For example, the Psalms talk about God’s distance. In nearly half of the 150 psalms, something has gone wrong—some barrier has arisen between Israel and faith in God. At times, the psalmist feels abandoned by God and he is holding on by a thread.

One example is Psalm 88. In summary, here is what the psalm says: “God, I have been on my knees to you night after night. I am so troubled, and in so much agony, I might as well be dead. I am absolutely without hope…and you don’t care. All night and all day I call to you—I’m on my knees—but nothing. I am in absolute pain and the only friend I have is darkness.”

Feel free to call this a faith crisis.

Maybe he doesn’t know his Bible well enough. Maybe he needs to go to another Bible study so he can learn you shouldn’t feel this way, let alone talk this way.
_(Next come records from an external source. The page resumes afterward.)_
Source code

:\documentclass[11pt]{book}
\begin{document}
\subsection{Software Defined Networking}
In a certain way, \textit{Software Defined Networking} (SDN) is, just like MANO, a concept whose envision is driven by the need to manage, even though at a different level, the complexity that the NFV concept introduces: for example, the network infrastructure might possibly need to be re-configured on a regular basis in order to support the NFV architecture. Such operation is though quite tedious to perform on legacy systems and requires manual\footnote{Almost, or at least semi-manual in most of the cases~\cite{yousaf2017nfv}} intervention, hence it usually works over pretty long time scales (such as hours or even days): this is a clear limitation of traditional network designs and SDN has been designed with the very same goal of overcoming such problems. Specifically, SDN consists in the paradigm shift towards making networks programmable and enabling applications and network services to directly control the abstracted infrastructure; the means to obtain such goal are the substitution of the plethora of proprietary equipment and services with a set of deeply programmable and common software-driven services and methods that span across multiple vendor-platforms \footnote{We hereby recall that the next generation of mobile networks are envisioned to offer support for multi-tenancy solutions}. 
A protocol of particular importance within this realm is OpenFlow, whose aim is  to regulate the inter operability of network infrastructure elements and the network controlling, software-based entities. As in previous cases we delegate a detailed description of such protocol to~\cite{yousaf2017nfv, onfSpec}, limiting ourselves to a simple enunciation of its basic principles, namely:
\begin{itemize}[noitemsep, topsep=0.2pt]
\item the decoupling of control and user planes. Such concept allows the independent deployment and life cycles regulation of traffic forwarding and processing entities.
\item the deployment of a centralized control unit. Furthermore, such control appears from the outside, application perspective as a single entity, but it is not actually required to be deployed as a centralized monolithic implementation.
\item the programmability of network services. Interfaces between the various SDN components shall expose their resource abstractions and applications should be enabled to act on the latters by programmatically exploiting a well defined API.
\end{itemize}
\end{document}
I mean, what’s wrong with him and his weak faith?

This “abandoned by God” experience is in the Bible because it is valued as part of normal Christian experience. John Calvin said that the Psalms are a “mirror of the soul.” Sometimes the soul looks like Psalm 88. If your soul ever looks like Psalm 88, at least know that you are good company.

Another example is Psalm 73. Basically this is what the psalm is about: “Yeah I know how the system works: God blesses the righteous and punishes the wicked. I’ve read the Bible. I’ve been to Hebrew school. I get it. My problem isn’t that I have forgotten what the Bible says. My problem is that what the Bible says doesn’t work.”

This writer goes on and on about how the Bible says that God is supposed to bless the faithful and punish those who are not. But he looks around him and sees the exact opposite. The wicked and arrogant, they are healthy, strong, they prosper. But he’s doing his best, and—nothing. “I am wasting my time. Why bother? The world makes sense without you. Hey God, if you were there Donald Trump wouldn’t own half of new York City and homeless shelters wouldn’t be struggling for every dollar.”

The dark places of the Bible connect with the dark places of our souls.

I know a lot of people raised in the church who are like the writer of Psalm 73—but they are afraid to talk about it.

They have heard sermons and Bible studies their whole lives where they were taught to think of the world in a certain “Christian” way, and then maybe in high school, maybe in college, they begin to see that it’s more complicated. Then there is a major disconnect between what they had been taught and what they see. Faith is no longer a convincing way of explaining the world, and so they leave it.

When you feel like that, realize that you are right where so many of the writers of the Psalms are—not to mention Ecclesiastes and Job.

Your period of doubt has value—to move you further on in the journey, even when you feel like you’ve left the path altogether

Doubt gets you moving.

Listen to Some Deep People

Embrace the doubt. Call it your friend. God is leading you on a journey.

Spiritual masters of the Christian church caught on to this long ago. It is not a part of the contemporary Protestant scene as much (with exceptions, of course), which is a shame.

Many (especially Protestant) Christians tend to intellectualize the faith—we live in our heads. Our faith tends to rest in what we know, what we can articulate, what we can defend, how we think. We tend to place “thinking” over “being” rather than the other way around.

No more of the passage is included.